Em baixo, milhares de olhares fixavam-se na sua silhueta branca, tão pequena àquela altura, e só a abandonavam depois de ele erguer os braços ao céu. Então estalava um grande clamor e Babilónia, certa de ter obtido dos deuses a fertilidade das suas terras e dos seus ventres, mergulhava numa frenética orgia de amor que durava até à alvorada..., pelo menos para aqueles com energia suficiente para não se deixarem adormecer. Babilónia considerava, assim, a mulher, e a virgem, uma companhia privilegiada do deus. Aliás, parece que a noção de virgindade não existia como hoje antes da época sumeriana porque os conhecimentos anatómicos ainda estavam na infância. Virgem era aquela que nenhum homem tocara, virgem era qualquer rapariga nova. A ideia de virgindade confundia-se com a da puberdade, durante a qual os seios começavam a crescer e o corpo adquiria as formas femininas...
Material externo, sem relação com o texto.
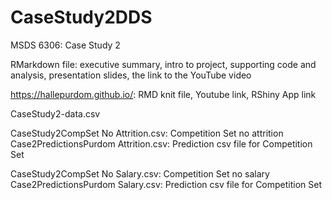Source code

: # CaseStudy2DDS
MSDS 6306: Case Study 2 

RMarkdown file: executive summary, intro to project, supporting code and analysis, presentation slides, the link to the YouTube video 

https://hallepurdom.github.io/: RMD knit file, Youtube link, RShiny App link

CaseStudy2-data.csv

CaseStudy2CompSet No Attrition.csv: Competition Set no attrition
Case2PredictionsPurdom Attrition.csv: Prediction csv file for Competition Set

CaseStudy2CompSet No Salary.csv: Competition Set no salary
Case2PredictionsPurdom Salary.csv: Prediction csv file for Competition Set
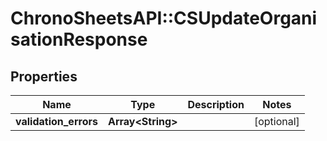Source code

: # ChronoSheetsAPI::CSUpdateOrganisationResponse

## Properties
Name | Type | Description | Notes
------------ | ------------- | ------------- | -------------
**validation_errors** | **Array&lt;String&gt;** |  | [optional] 


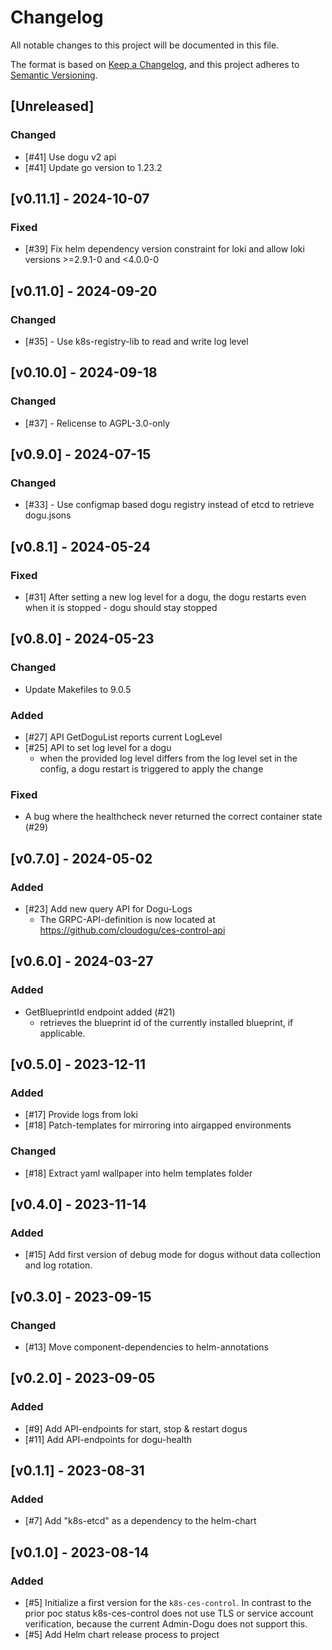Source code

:# Changelog

All notable changes to this project will be documented in this file.

The format is based on [Keep a Changelog](https://keepachangelog.com/en/1.0.0/),
and this project adheres to [Semantic Versioning](https://semver.org/spec/v2.0.0.html).

## [Unreleased]
### Changed
- [#41] Use dogu v2 api
- [#41] Update go version to 1.23.2

## [v0.11.1] - 2024-10-07
### Fixed
- [#39] Fix helm dependency version constraint for loki and allow loki versions >=2.9.1-0 and <4.0.0-0

## [v0.11.0] - 2024-09-20
### Changed
- [#35] - Use k8s-registry-lib to read and write log level

## [v0.10.0] - 2024-09-18
### Changed
- [#37] - Relicense to AGPL-3.0-only

## [v0.9.0] - 2024-07-15

### Changed
- [#33] - Use configmap based dogu registry instead of etcd to retrieve dogu.jsons

## [v0.8.1] - 2024-05-24
### Fixed
- [#31] After setting a new log level for a dogu, the dogu restarts even when it is stopped - dogu should stay stopped

## [v0.8.0] - 2024-05-23
### Changed
- Update Makefiles to 9.0.5

### Added
- [#27] API GetDoguList reports current LogLevel
- [#25] API to set log level for a dogu
  - when the provided log level differs from the log level set in the config, a dogu restart is triggered to apply the change

### Fixed
- A bug where the healthcheck never returned the correct container state (#29) 

## [v0.7.0] - 2024-05-02
### Added
- [#23] Add new query API for Dogu-Logs
  - The GRPC-API-definition is now located at https://github.com/cloudogu/ces-control-api


## [v0.6.0] - 2024-03-27
### Added
- GetBlueprintId endpoint added (#21)
    - retrieves the blueprint id of the currently installed blueprint, if applicable.

## [v0.5.0] - 2023-12-11
### Added
- [#17] Provide logs from loki
- [#18] Patch-templates for mirroring into airgapped environments
### Changed
- [#18] Extract yaml wallpaper into helm templates folder

## [v0.4.0] - 2023-11-14
### Added
- [#15] Add first version of debug mode for dogus without data collection and log rotation.

## [v0.3.0] - 2023-09-15
### Changed
- [#13] Move component-dependencies to helm-annotations

## [v0.2.0] - 2023-09-05
### Added
- [#9] Add API-endpoints for start, stop & restart dogus
- [#11] Add API-endpoints for dogu-health

## [v0.1.1] - 2023-08-31
### Added
- [#7] Add "k8s-etcd" as a dependency to the helm-chart

## [v0.1.0] - 2023-08-14
### Added
- [#5] Initialize a first version for the `k8s-ces-control`. In contrast to the prior poc status k8s-ces-control does not use TLS or service account verification, because the current Admin-Dogu does not support this.
- [#5] Add Helm chart release process to project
Daí o costume no Ocidente, sobretudo nas famílias nobres, de casar as filhas ainda na puberdade, uma maneira como outra qualquer de tomar precauções contra eventuais surpresas desagradáveis, as quais não perturbavam muito os homens das civilizações antigas porque era frequente, entre os povos mediterrânicos, oferecer aos deuses a virgindade das raparigas, levando-as aos templos para ali serem desfloradas ritualmente por sacerdotes investidos do poder dos deuses. Uma homenagem, sem dúvida, mas também uma precaução porque o mistério do corpo feminino ainda selado inspirava alguma inquietação. Ninguém sabia que perigos, que malefícios, que demónios se podiam esconder na húmida obscuridade do ventre de uma virgem. Ao entregá-la a um deus, afastavam-se todos os medos: o sagrado tomava o risco a seu cargo, traçava o caminho no qual, em seguida, o eventual esposo entrava com toda a tranquilidade. Encontramos entre os Hebreus, nos Provérbios, vestígios dessa velha crença do homem face ao mistério feminino:

Há três coisas que são um mistério para mim
e uma quarta que não compreendo:
o voo da águia nos céus,
o rasto da cobra sobre a rocha,
o rumo de um navio em pleno mar
e a atitude do homem para com a donzela...

Desde Eva, essa inocente, causa de toda a alegria e sofrimento do homem, que se deixou cair no pecado com tanto júbilo, que a mulher adquiriu o direito imprescritível à suspeita e à desconfiança masculinas, razão pela qual o entusiasmo com que os antigos levavam as filhas ao leito dos deuses ou dos seus representantes, razão pela qual a existência do antigo princípio do famoso direito do senhor feudal, posto em prática por ocasião do aparecimento do cristianismo, após a falência dos velhos deuses». In Juliette Benzoni, Na Cama dos Reis, Noites de Núpcias, 2010, tradução de Nuno Lorena, Planeta Manuscrito, Lisboa, 2012/2013, ISBN 978-989-657-351-5.